**Working data**:
--------

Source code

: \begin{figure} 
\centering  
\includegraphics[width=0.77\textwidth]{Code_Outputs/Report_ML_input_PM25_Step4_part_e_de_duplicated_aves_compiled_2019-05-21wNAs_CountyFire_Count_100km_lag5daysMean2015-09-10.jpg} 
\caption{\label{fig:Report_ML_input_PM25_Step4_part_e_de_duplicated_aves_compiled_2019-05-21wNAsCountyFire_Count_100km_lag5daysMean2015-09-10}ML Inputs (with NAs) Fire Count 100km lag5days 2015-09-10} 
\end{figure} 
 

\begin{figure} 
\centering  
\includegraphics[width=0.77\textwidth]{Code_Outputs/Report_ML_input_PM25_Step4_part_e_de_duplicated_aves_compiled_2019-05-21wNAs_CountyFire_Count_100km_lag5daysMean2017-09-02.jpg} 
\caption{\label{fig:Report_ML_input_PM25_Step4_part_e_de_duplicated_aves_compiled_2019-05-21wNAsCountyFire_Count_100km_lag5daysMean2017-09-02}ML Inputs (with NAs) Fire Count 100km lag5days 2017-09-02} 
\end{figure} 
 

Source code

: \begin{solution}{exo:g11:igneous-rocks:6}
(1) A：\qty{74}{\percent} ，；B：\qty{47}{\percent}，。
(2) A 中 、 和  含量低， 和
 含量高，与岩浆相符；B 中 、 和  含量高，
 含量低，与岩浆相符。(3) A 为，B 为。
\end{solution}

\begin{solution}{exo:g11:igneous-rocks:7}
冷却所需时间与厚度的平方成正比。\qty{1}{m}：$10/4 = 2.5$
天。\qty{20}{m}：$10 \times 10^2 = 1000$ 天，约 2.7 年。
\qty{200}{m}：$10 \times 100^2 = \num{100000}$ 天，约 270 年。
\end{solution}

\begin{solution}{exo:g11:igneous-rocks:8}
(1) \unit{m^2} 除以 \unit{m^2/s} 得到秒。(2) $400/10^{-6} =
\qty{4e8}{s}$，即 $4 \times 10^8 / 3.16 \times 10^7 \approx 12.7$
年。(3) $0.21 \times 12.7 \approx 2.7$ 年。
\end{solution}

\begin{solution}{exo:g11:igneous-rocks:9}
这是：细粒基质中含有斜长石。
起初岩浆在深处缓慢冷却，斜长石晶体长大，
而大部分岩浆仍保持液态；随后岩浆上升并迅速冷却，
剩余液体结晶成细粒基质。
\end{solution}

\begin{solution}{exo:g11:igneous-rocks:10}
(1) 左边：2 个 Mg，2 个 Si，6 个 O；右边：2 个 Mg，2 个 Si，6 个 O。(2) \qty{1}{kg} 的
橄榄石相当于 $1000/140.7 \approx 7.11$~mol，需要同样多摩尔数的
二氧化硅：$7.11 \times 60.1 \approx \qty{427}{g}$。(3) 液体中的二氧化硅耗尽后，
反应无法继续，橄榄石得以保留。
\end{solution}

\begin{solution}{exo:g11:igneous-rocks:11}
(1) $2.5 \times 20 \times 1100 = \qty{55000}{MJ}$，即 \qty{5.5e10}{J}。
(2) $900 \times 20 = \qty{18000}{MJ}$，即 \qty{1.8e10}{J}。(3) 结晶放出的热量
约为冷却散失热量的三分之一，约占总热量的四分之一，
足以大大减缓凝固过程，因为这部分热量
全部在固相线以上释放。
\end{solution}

--------

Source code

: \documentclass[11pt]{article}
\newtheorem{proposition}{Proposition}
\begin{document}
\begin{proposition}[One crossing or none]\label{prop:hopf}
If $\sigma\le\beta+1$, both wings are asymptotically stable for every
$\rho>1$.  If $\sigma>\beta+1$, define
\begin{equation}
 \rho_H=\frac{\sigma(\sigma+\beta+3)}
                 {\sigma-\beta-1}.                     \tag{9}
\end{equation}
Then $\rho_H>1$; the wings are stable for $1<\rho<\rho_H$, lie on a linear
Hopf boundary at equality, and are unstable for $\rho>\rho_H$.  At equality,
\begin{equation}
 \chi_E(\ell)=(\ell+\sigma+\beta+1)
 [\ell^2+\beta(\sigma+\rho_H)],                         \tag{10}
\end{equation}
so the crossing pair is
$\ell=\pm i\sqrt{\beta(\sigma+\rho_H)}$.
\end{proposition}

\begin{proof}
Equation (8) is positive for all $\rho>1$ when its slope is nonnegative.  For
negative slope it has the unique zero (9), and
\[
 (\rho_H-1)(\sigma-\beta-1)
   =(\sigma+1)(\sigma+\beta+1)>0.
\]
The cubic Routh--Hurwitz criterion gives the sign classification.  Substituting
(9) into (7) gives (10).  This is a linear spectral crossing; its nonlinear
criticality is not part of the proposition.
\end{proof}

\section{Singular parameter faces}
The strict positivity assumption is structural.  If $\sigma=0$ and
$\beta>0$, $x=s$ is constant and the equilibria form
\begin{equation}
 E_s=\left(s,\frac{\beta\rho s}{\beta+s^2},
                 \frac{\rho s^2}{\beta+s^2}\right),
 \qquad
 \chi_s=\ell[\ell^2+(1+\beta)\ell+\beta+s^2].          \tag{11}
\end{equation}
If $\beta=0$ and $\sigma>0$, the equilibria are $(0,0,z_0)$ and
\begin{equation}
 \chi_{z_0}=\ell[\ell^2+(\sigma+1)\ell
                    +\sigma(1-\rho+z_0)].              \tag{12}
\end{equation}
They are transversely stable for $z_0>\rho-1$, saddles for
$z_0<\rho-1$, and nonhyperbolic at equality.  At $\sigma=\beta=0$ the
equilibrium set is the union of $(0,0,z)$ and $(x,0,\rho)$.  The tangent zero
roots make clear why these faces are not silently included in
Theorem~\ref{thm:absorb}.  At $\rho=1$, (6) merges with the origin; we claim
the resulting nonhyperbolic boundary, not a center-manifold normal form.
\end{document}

--------

**The problem**: Copy out all lines from the material above that contain the string "gives".

**Written solution**:
The cubic Routh--Hurwitz criterion gives the sign classification.  Substituting
(9) into (7) gives (10).  This is a linear spectral crossing; its nonlinear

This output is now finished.